EXERCISE DESCRIPTION -
Only one stretch of the data below is wanted: the lines starting at the one with "5.000) = 896" and ending at the one with "# Benchmark mode: Sampling time", both included, given again exactly.

WORKING DATA -
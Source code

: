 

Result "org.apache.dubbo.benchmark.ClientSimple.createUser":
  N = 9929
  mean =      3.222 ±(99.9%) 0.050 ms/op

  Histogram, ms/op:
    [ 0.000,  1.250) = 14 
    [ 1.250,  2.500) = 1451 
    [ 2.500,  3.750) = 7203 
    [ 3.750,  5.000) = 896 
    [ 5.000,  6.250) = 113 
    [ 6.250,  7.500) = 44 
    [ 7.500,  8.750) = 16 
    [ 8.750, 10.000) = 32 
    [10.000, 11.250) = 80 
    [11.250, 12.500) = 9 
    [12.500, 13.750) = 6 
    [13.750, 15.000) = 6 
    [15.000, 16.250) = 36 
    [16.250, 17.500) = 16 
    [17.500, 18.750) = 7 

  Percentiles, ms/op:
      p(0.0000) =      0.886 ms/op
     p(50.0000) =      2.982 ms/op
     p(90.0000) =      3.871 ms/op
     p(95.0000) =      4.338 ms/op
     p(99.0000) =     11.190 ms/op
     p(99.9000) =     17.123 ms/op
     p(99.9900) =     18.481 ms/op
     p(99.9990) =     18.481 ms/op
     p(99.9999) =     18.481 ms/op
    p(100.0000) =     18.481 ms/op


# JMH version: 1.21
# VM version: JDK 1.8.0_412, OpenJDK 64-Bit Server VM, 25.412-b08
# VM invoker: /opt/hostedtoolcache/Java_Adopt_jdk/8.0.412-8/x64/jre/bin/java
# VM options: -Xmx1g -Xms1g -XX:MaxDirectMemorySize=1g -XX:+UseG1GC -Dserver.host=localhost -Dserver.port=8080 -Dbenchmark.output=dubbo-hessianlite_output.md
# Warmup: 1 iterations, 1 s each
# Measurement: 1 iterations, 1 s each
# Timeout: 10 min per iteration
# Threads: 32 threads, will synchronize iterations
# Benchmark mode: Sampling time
...
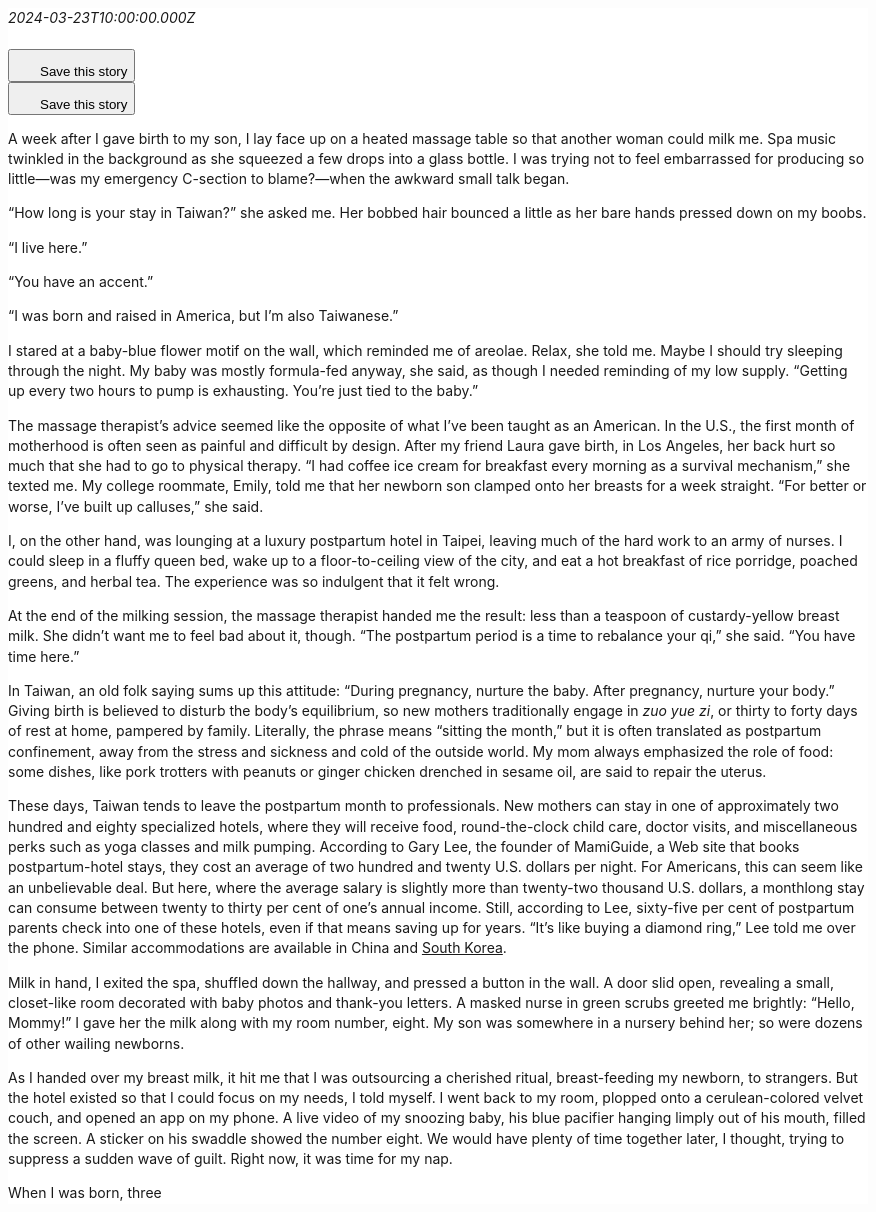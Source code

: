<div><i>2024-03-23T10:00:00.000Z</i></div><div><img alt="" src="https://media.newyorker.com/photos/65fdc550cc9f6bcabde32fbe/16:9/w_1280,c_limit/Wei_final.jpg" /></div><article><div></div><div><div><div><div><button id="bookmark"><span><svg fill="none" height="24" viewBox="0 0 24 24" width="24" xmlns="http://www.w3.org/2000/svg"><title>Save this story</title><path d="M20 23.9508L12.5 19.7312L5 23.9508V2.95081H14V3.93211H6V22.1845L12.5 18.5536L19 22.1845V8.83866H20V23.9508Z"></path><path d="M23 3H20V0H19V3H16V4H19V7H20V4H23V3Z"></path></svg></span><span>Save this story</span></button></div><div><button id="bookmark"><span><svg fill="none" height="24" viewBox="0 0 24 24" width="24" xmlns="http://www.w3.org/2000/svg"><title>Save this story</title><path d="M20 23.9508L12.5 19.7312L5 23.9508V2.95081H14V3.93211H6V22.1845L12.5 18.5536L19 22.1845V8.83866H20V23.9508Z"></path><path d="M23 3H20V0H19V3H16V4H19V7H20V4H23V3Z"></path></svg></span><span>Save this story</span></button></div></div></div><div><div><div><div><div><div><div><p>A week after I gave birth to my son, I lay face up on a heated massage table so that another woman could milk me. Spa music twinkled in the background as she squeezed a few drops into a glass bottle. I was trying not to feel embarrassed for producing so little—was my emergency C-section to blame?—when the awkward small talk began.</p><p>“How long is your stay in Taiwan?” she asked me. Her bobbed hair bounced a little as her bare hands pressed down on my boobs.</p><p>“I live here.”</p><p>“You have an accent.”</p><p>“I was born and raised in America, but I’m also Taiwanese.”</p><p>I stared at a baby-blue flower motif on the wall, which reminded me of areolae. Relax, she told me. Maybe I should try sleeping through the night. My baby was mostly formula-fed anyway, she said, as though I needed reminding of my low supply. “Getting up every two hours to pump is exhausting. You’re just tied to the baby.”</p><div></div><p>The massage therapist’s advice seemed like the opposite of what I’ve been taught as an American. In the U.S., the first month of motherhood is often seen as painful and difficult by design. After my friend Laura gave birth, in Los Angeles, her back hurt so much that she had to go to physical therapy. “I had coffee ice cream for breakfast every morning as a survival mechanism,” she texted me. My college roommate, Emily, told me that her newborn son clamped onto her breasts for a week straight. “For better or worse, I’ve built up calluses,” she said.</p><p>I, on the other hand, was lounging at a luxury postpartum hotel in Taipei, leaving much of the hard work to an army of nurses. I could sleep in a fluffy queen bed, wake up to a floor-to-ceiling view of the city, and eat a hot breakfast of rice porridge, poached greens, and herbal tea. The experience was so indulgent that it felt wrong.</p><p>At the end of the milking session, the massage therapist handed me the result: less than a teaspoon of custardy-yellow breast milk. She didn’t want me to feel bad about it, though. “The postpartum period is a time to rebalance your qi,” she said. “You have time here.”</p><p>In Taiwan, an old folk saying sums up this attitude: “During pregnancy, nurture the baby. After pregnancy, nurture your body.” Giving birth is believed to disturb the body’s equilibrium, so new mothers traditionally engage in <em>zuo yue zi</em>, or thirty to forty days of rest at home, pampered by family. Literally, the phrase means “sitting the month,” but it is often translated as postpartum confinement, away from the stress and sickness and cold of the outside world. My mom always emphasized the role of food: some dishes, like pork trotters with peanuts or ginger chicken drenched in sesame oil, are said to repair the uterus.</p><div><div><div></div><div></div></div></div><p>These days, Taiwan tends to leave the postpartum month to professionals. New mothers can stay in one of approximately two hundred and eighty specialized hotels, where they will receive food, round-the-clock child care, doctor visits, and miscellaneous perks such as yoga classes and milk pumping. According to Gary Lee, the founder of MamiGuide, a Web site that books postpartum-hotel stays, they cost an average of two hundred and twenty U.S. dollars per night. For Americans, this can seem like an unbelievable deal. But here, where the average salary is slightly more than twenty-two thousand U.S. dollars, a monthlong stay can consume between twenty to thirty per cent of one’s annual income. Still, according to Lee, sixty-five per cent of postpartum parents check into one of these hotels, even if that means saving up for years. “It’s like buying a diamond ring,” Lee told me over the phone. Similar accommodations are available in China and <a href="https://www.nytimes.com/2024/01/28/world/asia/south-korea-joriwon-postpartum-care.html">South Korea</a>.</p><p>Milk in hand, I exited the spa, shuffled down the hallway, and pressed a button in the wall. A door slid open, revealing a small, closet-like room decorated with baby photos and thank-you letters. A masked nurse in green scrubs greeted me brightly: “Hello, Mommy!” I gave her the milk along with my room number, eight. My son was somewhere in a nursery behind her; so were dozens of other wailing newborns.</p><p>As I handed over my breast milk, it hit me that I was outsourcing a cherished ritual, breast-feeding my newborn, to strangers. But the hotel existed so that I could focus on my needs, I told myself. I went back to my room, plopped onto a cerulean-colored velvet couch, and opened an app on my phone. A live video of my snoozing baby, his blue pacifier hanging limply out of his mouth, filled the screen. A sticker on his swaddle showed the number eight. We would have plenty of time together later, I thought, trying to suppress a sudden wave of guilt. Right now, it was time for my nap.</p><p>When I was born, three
==
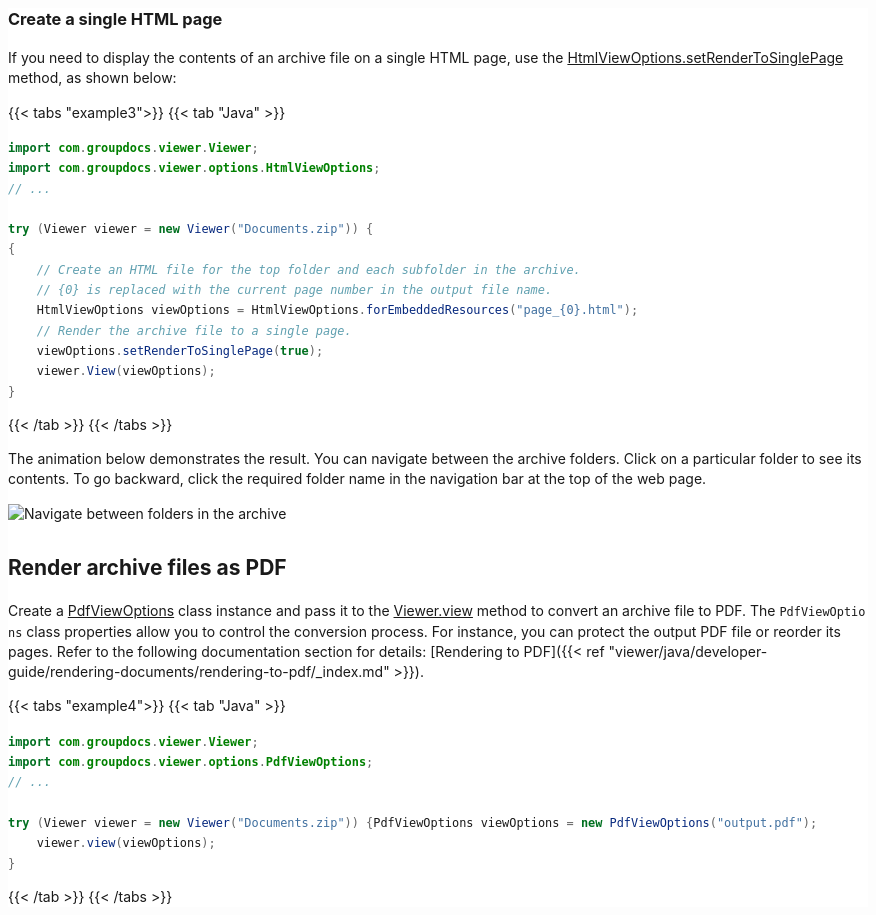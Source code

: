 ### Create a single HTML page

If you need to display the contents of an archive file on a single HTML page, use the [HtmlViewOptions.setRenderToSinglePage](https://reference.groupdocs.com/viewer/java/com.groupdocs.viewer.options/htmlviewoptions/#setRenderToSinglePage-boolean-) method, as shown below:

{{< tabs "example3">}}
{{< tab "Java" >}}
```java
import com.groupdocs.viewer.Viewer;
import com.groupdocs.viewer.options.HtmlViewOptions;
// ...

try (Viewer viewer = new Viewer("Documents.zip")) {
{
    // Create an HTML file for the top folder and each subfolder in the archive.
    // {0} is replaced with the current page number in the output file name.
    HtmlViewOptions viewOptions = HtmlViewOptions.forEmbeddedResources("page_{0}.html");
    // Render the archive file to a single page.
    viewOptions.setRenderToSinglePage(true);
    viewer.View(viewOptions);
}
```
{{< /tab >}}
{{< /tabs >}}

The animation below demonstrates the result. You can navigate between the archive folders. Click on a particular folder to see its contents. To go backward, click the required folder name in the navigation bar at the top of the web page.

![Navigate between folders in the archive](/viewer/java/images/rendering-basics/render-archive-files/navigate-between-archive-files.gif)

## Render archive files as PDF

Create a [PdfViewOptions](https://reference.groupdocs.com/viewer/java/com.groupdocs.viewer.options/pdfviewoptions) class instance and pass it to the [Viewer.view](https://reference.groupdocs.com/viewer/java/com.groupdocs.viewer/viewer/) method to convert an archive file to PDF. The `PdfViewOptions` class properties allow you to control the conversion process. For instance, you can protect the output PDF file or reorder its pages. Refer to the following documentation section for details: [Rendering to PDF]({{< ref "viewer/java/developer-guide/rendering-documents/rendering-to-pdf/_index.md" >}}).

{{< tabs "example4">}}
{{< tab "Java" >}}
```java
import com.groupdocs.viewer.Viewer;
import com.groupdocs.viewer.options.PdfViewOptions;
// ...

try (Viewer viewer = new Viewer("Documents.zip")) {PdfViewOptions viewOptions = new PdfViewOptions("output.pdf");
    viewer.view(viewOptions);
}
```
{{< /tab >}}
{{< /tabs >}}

WRITTEN REPLY -
    [ 3.750,  5.000) = 896 
    [ 5.000,  6.250) = 113 
    [ 6.250,  7.500) = 44 
    [ 7.500,  8.750) = 16 
    [ 8.750, 10.000) = 32 
    [10.000, 11.250) = 80 
    [11.250, 12.500) = 9 
    [12.500, 13.750) = 6 
    [13.750, 15.000) = 6 
    [15.000, 16.250) = 36 
    [16.250, 17.500) = 16 
    [17.500, 18.750) = 7 

  Percentiles, ms/op:
      p(0.0000) =      0.886 ms/op
     p(50.0000) =      2.982 ms/op
     p(90.0000) =      3.871 ms/op
     p(95.0000) =      4.338 ms/op
     p(99.0000) =     11.190 ms/op
     p(99.9000) =     17.123 ms/op
     p(99.9900) =     18.481 ms/op
     p(99.9990) =     18.481 ms/op
     p(99.9999) =     18.481 ms/op
    p(100.0000) =     18.481 ms/op


# JMH version: 1.21
# VM version: JDK 1.8.0_412, OpenJDK 64-Bit Server VM, 25.412-b08
# VM invoker: /opt/hostedtoolcache/Java_Adopt_jdk/8.0.412-8/x64/jre/bin/java
# VM options: -Xmx1g -Xms1g -XX:MaxDirectMemorySize=1g -XX:+UseG1GC -Dserver.host=localhost -Dserver.port=8080 -Dbenchmark.output=dubbo-hessianlite_output.md
# Warmup: 1 iterations, 1 s each
# Measurement: 1 iterations, 1 s each
# Timeout: 10 min per iteration
# Threads: 32 threads, will synchronize iterations
# Benchmark mode: Sampling time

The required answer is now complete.